You can have seizures with MS also
I have simular symptoms but no lesions other than a "concerning lytic and  basilica bony lesion " no clue what that means. Been so bad that I was losing consciousness on a daily basis.
Sudden sounds, high contrast or sudden light changes, and even a waving of someone's hand in front of my eyes effects the Vertigo and headache from hell. Have the whole list of dysesthesia full body as well. Fighting now for CFS testing, lyme history too. But talked a neuro into a script of prednisone which has been the first thing to help.

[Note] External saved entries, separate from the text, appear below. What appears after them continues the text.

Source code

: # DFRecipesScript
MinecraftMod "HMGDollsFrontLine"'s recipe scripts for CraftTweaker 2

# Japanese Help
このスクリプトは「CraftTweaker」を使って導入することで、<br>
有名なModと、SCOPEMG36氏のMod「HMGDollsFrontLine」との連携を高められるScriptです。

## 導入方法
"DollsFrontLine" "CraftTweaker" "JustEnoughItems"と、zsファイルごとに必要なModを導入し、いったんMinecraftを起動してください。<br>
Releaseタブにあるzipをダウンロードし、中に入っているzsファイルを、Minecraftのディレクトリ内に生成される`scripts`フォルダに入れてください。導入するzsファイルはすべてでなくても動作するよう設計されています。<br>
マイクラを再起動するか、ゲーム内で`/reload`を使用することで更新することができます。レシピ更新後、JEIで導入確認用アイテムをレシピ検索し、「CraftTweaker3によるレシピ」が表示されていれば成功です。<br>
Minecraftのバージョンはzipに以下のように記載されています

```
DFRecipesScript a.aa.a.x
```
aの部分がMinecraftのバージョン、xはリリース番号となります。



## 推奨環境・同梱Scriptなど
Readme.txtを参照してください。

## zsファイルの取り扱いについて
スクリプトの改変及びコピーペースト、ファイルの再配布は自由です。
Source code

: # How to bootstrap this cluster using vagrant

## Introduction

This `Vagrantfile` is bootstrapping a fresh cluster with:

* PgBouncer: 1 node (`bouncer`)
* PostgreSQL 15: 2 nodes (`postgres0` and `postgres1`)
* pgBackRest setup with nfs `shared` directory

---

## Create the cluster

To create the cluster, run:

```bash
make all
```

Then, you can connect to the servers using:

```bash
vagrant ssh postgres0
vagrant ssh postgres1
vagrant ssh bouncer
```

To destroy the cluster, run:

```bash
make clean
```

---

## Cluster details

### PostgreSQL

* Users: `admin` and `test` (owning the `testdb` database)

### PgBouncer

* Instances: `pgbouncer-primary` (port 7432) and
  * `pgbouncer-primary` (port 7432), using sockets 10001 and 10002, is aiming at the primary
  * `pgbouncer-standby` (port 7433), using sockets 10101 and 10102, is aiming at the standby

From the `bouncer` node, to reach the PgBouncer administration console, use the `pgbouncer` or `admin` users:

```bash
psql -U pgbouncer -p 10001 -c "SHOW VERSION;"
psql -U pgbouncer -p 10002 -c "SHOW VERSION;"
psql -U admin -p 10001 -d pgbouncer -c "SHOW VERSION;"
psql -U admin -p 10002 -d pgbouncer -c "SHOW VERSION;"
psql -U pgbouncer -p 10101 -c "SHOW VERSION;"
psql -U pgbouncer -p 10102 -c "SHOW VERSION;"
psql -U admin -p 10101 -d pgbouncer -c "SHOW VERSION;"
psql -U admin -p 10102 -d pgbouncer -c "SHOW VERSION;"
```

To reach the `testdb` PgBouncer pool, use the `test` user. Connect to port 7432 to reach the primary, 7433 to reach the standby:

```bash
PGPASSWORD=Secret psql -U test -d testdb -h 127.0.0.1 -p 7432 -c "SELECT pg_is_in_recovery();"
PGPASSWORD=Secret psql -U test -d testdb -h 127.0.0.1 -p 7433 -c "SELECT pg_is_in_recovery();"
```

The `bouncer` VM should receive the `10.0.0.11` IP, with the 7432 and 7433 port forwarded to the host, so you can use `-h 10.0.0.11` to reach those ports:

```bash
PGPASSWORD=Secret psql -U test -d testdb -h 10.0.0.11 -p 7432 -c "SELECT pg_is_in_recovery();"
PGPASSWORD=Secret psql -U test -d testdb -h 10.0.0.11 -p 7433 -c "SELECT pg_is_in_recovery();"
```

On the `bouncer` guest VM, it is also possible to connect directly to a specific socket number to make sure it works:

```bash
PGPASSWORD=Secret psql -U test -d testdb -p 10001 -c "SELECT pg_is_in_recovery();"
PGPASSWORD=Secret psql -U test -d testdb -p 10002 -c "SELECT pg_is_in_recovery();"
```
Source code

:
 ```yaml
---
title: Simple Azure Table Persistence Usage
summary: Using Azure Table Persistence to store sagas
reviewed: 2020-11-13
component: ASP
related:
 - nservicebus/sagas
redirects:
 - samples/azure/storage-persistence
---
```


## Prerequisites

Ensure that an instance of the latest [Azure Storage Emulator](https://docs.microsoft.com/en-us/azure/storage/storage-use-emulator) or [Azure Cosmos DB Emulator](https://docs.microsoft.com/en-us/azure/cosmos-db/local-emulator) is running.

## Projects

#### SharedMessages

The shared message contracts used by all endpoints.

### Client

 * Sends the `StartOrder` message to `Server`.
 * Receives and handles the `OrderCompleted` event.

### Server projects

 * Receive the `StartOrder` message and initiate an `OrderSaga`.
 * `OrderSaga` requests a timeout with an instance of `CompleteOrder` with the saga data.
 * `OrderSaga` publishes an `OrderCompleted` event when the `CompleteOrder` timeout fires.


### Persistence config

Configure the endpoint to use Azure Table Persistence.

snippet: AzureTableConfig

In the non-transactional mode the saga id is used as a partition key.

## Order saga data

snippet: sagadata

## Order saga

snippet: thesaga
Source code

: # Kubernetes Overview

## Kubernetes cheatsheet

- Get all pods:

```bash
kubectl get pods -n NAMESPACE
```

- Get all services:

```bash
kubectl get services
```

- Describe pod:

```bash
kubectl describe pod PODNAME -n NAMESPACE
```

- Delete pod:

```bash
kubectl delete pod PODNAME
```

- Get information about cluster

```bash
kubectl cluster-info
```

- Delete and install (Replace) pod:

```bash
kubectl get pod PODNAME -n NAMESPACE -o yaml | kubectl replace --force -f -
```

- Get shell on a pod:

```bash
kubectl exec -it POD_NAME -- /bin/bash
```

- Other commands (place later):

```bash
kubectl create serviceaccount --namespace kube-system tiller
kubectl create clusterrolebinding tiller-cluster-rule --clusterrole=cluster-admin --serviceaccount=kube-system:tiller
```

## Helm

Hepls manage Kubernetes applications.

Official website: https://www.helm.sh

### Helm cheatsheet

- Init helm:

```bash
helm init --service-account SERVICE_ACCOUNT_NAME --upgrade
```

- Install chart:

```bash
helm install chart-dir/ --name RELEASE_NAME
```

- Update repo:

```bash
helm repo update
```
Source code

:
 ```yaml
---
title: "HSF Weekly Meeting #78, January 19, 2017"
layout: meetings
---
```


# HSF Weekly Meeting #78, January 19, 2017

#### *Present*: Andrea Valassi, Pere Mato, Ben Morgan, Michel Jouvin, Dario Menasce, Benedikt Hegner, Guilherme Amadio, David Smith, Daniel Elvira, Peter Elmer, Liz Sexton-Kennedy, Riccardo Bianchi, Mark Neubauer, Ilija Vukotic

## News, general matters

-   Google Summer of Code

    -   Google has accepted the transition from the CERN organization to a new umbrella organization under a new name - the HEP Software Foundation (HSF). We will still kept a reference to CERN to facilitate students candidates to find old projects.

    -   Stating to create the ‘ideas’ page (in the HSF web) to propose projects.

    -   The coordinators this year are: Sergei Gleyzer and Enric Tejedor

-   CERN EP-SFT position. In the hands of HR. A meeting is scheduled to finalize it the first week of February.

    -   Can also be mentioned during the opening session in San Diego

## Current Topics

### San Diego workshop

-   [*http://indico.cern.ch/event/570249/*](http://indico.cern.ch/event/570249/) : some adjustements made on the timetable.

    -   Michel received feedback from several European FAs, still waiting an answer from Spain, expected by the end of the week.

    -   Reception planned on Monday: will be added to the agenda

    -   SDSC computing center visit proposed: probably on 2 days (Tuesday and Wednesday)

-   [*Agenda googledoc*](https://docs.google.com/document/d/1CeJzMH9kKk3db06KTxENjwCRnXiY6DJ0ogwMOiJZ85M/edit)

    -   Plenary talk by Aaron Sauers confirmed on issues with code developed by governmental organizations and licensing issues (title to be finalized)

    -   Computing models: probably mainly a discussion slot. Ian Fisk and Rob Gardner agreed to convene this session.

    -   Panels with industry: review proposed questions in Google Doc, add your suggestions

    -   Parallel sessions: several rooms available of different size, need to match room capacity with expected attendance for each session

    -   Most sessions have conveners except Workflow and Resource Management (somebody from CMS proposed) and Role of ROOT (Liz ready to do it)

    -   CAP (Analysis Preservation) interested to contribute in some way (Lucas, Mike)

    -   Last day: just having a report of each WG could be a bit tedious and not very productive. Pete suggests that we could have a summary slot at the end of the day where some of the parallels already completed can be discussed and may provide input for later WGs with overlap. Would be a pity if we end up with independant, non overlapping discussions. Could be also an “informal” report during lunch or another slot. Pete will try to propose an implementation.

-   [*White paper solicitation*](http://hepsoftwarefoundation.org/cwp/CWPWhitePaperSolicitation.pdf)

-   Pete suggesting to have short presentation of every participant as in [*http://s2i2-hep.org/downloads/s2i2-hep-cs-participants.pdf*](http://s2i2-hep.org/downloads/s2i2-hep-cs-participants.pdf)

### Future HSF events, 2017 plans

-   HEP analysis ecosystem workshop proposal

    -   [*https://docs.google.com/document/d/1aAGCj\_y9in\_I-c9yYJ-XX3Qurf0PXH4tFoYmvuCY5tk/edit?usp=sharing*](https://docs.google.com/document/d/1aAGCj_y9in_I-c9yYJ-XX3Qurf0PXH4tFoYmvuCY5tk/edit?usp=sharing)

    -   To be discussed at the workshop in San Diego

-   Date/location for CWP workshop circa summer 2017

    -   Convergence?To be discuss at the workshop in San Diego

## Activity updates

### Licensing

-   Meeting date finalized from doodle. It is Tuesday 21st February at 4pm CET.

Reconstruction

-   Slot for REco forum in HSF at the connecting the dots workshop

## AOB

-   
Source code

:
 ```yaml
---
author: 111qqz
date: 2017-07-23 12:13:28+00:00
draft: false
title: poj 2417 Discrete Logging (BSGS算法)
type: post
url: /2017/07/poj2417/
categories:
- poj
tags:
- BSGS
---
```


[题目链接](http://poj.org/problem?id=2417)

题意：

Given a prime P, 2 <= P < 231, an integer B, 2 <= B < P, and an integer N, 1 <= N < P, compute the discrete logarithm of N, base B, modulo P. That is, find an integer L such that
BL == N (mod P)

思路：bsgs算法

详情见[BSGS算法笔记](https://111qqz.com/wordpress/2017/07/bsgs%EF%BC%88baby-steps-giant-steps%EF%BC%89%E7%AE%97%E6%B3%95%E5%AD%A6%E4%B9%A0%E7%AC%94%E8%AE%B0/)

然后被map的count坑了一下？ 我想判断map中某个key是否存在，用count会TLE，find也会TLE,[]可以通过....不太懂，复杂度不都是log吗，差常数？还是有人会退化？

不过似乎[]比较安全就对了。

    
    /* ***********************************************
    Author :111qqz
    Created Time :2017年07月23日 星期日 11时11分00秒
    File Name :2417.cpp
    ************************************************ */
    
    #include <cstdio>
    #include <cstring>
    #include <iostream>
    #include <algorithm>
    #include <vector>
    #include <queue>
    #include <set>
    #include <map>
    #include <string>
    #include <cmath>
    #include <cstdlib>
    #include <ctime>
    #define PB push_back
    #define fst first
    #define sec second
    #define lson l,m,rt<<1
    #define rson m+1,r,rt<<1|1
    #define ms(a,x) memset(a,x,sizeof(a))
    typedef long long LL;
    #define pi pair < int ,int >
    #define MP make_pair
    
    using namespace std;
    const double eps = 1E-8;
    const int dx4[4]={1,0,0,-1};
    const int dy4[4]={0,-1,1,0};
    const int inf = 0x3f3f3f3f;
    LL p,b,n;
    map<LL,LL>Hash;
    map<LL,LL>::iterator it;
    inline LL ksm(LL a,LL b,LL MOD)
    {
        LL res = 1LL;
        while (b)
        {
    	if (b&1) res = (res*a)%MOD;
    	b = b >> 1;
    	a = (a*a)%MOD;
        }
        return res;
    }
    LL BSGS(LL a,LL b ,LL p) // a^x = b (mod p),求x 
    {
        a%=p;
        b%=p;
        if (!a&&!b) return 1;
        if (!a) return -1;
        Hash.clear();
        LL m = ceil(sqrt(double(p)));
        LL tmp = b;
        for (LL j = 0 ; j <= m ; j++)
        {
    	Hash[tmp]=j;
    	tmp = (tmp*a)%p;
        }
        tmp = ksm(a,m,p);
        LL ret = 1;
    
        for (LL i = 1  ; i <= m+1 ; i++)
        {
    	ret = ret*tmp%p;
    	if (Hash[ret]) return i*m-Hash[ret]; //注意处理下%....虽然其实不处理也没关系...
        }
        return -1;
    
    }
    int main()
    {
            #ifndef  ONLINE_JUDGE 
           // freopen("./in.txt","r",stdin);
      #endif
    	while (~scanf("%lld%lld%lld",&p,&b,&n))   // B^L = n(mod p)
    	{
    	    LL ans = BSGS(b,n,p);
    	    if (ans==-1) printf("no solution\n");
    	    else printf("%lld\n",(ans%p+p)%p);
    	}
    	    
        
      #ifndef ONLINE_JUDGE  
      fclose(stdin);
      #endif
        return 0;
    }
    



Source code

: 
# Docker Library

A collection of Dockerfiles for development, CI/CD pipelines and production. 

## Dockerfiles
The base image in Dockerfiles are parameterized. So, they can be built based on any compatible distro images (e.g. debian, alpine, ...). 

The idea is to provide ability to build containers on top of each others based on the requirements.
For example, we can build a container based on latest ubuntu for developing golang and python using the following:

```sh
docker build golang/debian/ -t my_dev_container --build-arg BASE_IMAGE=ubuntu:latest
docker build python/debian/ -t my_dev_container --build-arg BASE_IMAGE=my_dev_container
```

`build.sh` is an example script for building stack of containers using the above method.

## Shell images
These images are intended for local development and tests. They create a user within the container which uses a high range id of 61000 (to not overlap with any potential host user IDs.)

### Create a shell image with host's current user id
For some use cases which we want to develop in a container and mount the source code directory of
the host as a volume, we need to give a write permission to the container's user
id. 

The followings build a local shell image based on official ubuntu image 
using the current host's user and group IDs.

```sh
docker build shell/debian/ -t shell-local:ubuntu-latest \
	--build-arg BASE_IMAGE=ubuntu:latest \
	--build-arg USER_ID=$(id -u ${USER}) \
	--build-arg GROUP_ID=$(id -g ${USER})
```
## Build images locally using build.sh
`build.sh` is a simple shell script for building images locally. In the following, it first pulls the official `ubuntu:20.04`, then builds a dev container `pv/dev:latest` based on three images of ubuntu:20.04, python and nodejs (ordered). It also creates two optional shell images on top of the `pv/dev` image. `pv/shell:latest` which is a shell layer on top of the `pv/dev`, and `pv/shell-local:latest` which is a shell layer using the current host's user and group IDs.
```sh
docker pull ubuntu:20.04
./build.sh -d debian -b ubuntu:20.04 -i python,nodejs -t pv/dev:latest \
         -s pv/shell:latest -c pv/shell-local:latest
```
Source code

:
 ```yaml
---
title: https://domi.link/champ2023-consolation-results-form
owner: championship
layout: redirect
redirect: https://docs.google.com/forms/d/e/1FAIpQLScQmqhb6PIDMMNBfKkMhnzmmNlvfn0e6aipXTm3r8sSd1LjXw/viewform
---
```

I walked my dog for the first time in a year without help. The next problem  is they claim that the med working gives them no clue as to what it could be. What has happened  to the "art of medicine"?
1453990 tn?1329231426
McDonald Criteria for MS

Criteria 1
* 2 or more attacks (relapses)
* 2 or more objective clinical lesions None; clinical evidence will suffice (additional evidence desirable but must be consistent with MS)
Criteria 2
* 2 or more attacks
* 1 objective clinical lesion Dissemination in space, demonstrated by:
* MRI
* or a positive CSF and 2 or more MRI lesions consistent with MS
* or further clinical attack involving different site
Criteria 3
* 1 attack
* 2 or more objective clinical lesions Dissemination in time, demonstrated by:
* MRI
* or second clinical attack
Criteria 4
*insidious neurological progression suggestive of MS
* (primary progressive MS) One year of disease progression (retrospectively or
   prospectively determined) and Two of the following:
    a. Positive brain MRI (nine T2 lesions or four or more T2 lesions with positive VEP)    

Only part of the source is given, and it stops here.